Brian Cookson, the President of British Cycling, talks about standing against incumbent UCI President Pat McQuaid in this year’s election for world cycling’s top job, restoring the UCI's reputation and running an effective sports federation.

Cookson is very much the people’s choice for UCI president - or at least the choice of the vociferous ‘Anyone But McQuaid’ camp - and even McQuaid’s own Irish national federation has declined to endorse his candidacy. The biggest challenge Cookson will face if elected will be restoring the UCI’s credibility in the wake of the last two decades’ doping scandals.

Cookson says the key change that must happen is the handing over of the UCI’s anti-doping efforts to a new and fully independent agency. Jack Thurston of Humans Invent spoke to Cookson about his life in cycling and why he’s chosen to square up to Pat McQuaid.

Beginnings

Q: How did you begin your life on the bike?

Brian Cookson: I’ve been involved in cycling for most of my life. My earliest memories are riding my little trike around the garden at home and then venturing outside with my dad and my sister into the lanes where we used to live.

I first got formally involved back in 1965, the year Tom Simpson won the world road championship. He was my hero and that’s what convinced me to join a club. I rode with the local CTC for a while then with Preston Wheelers and other local clubs in Lancashire.

Q: Have you always maintained the same passion for the sport? Do you still love to ride?

Brian Cookson: Yes, the weird thing is I feel ever more enthusiastic about the sport. Yesterday, I spent three hours with my old buddy riding out in the Lancashire fells and I’ve done two hours on the track this morning. I’m still dead keen on riding my bike.

First of all I’m a bikie and second I’m an administrator of cycling. I think it’s an absolutely vital order of priorities.

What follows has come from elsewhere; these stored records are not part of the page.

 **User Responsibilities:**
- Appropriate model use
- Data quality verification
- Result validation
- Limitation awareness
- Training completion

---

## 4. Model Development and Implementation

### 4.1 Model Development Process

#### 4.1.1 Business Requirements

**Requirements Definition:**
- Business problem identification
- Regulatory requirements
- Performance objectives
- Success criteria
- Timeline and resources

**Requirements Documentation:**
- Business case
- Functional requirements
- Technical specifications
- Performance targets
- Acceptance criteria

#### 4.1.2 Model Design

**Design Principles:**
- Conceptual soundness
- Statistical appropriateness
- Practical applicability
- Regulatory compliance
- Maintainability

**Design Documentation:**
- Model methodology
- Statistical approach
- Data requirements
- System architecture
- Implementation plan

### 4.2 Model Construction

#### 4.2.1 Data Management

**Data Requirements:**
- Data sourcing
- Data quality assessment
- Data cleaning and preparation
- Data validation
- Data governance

I think too many of us lose touch with our roots in the sport and I think it’s absolutely essential to remember how it feels in the legs when you try to ride fast or ride up a hill, it really keeps you grounded when you go out and talk with people at the track or in clubs or in cafés and so on. It keeps you in touch with what ordinary bike riders feel and that’s really important.

Women's cycling

Q: What do you think are the connections between elite level cycling like the Tour de France and mass participation cycling? How would you, as UCI President, get more people riding their bikes, whether in races or simply for pleasure.

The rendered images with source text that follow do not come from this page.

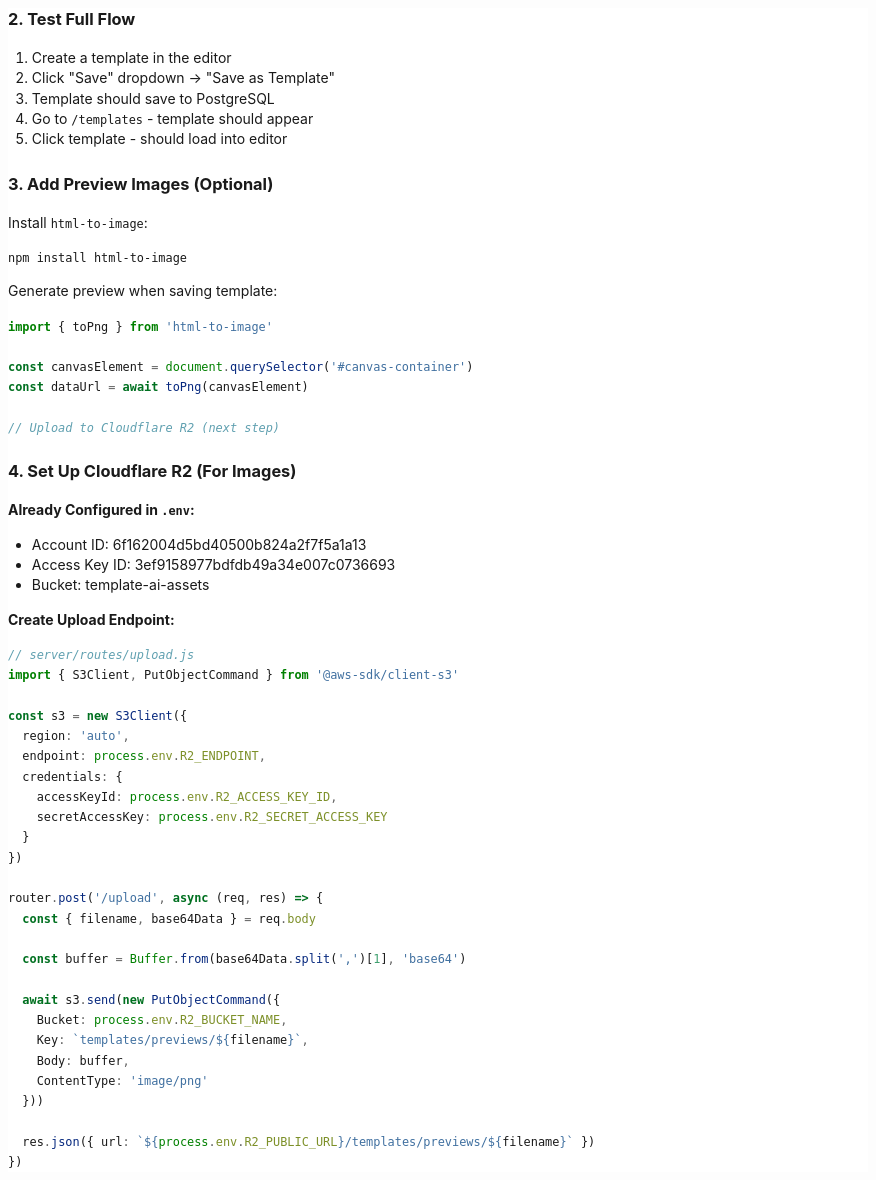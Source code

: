 ### 2. **Test Full Flow**

1. Create a template in the editor
2. Click "Save" dropdown → "Save as Template"
3. Template should save to PostgreSQL
4. Go to `/templates` - template should appear
5. Click template - should load into editor

### 3. **Add Preview Images (Optional)**

Install `html-to-image`:
```bash
npm install html-to-image
```

Generate preview when saving template:
```typescript
import { toPng } from 'html-to-image'

const canvasElement = document.querySelector('#canvas-container')
const dataUrl = await toPng(canvasElement)

// Upload to Cloudflare R2 (next step)
```

### 4. **Set Up Cloudflare R2** (For Images)

**Already Configured in `.env`:**
- Account ID: 6f162004d5bd40500b824a2f7f5a1a13
- Access Key ID: 3ef9158977bdfdb49a34e007c0736693
- Bucket: template-ai-assets

**Create Upload Endpoint:**
```typescript
// server/routes/upload.js
import { S3Client, PutObjectCommand } from '@aws-sdk/client-s3'

const s3 = new S3Client({
  region: 'auto',
  endpoint: process.env.R2_ENDPOINT,
  credentials: {
    accessKeyId: process.env.R2_ACCESS_KEY_ID,
    secretAccessKey: process.env.R2_SECRET_ACCESS_KEY
  }
})

router.post('/upload', async (req, res) => {
  const { filename, base64Data } = req.body

  const buffer = Buffer.from(base64Data.split(',')[1], 'base64')

  await s3.send(new PutObjectCommand({
    Bucket: process.env.R2_BUCKET_NAME,
    Key: `templates/previews/${filename}`,
    Body: buffer,
    ContentType: 'image/png'
  }))

  res.json({ url: `${process.env.R2_PUBLIC_URL}/templates/previews/${filename}` })
})
```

Brian Cookson: We are all inspired by the feats of great bike riders of both the current and past eras. You’ve only got to look at British Cycling’s membership to see how true that is.

Our membership has increased by fifty per cent since Bradley won the Tour last year and the high profile success of the Olympics. So there is that complete link between elite, competitive cycling of whatever discipline and inspiring people to get out on their bikes.

One of the things we’ve done at British Cycling is to promote women’s cycling much more effectively. Traditionally, cycling like a lot of other sports has been pretty male-dominated and we’ve been able to put things in place alongside our mass participation initiatives that have made it a lot easier for women to get involved in the sport.

People do want to come into our sport and appreciate it and join in with it but the world is a little different from what it used to be. You can’t just say to a thirteen year old, just turn up on a Sunday at half nine down at the crossroads and we’re going to do a hundred mile run and if you make it back with us you’re a cyclist, if you don’t you’re not a cyclist.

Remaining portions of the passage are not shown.